_Goal of the exercise_
The records are to be reproduced verbatim.

_Listed records_
□ □ □ □ □ □ □

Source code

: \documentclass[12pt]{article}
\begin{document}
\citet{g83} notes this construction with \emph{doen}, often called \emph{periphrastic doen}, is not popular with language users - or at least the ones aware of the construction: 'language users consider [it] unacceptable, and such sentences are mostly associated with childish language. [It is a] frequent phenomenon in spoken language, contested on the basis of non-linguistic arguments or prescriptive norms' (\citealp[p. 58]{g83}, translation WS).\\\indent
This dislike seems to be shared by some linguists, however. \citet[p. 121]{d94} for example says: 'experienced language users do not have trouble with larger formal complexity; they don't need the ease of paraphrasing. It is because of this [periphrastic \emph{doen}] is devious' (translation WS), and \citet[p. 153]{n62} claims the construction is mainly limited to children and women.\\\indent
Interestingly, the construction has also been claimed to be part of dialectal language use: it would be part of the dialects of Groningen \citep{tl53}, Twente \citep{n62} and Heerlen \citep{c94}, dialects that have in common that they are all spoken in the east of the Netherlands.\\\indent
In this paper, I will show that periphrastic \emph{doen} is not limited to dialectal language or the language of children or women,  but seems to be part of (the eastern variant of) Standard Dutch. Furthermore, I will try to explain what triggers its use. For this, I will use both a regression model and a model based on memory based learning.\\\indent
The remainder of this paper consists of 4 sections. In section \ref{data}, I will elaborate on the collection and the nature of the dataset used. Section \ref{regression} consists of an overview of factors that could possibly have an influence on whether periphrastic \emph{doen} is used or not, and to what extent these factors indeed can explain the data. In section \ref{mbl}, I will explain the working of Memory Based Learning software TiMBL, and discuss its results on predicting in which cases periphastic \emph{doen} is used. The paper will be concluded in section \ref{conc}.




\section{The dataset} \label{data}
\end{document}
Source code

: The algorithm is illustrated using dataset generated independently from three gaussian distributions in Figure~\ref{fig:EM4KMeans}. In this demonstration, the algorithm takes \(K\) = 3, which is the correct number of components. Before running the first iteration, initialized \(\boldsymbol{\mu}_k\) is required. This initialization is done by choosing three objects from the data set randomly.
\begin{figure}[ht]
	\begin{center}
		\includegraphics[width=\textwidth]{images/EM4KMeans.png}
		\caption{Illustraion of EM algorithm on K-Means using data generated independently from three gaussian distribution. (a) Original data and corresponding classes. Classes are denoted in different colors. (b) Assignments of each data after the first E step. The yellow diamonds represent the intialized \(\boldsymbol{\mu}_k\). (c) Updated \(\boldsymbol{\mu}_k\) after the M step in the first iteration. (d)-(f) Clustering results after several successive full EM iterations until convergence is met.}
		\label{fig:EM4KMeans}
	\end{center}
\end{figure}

□ □ □ □ □ □ □

_Exercise answer_
Source code

: \documentclass[12pt]{article}
\begin{document}
\citet{g83} notes this construction with \emph{doen}, often called \emph{periphrastic doen}, is not popular with language users - or at least the ones aware of the construction: 'language users consider [it] unacceptable, and such sentences are mostly associated with childish language. [It is a] frequent phenomenon in spoken language, contested on the basis of non-linguistic arguments or prescriptive norms' (\citealp[p. 58]{g83}, translation WS).\\\indent
This dislike seems to be shared by some linguists, however. \citet[p. 121]{d94} for example says: 'experienced language users do not have trouble with larger formal complexity; they don't need the ease of paraphrasing. It is because of this [periphrastic \emph{doen}] is devious' (translation WS), and \citet[p. 153]{n62} claims the construction is mainly limited to children and women.\\\indent
Interestingly, the construction has also been claimed to be part of dialectal language use: it would be part of the dialects of Groningen \citep{tl53}, Twente \citep{n62} and Heerlen \citep{c94}, dialects that have in common that they are all spoken in the east of the Netherlands.\\\indent
In this paper, I will show that periphrastic \emph{doen} is not limited to dialectal language or the language of children or women,  but seems to be part of (the eastern variant of) Standard Dutch. Furthermore, I will try to explain what triggers its use. For this, I will use both a regression model and a model based on memory based learning.\\\indent
The remainder of this paper consists of 4 sections. In section \ref{data}, I will elaborate on the collection and the nature of the dataset used. Section \ref{regression} consists of an overview of factors that could possibly have an influence on whether periphrastic \emph{doen} is used or not, and to what extent these factors indeed can explain the data. In section \ref{mbl}, I will explain the working of Memory Based Learning software TiMBL, and discuss its results on predicting in which cases periphastic \emph{doen} is used. The paper will be concluded in section \ref{conc}.




\section{The dataset} \label{data}
\end{document}
Source code

: The algorithm is illustrated using dataset generated independently from three gaussian distributions in Figure~\ref{fig:EM4KMeans}. In this demonstration, the algorithm takes \(K\) = 3, which is the correct number of components. Before running the first iteration, initialized \(\boldsymbol{\mu}_k\) is required. This initialization is done by choosing three objects from the data set randomly.
\begin{figure}[ht]
	\begin{center}
		\includegraphics[width=\textwidth]{images/EM4KMeans.png}
		\caption{Illustraion of EM algorithm on K-Means using data generated independently from three gaussian distribution. (a) Original data and corresponding classes. Classes are denoted in different colors. (b) Assignments of each data after the first E step. The yellow diamonds represent the intialized \(\boldsymbol{\mu}_k\). (c) Updated \(\boldsymbol{\mu}_k\) after the M step in the first iteration. (d)-(f) Clustering results after several successive full EM iterations until convergence is met.}
		\label{fig:EM4KMeans}
	\end{center}
\end{figure}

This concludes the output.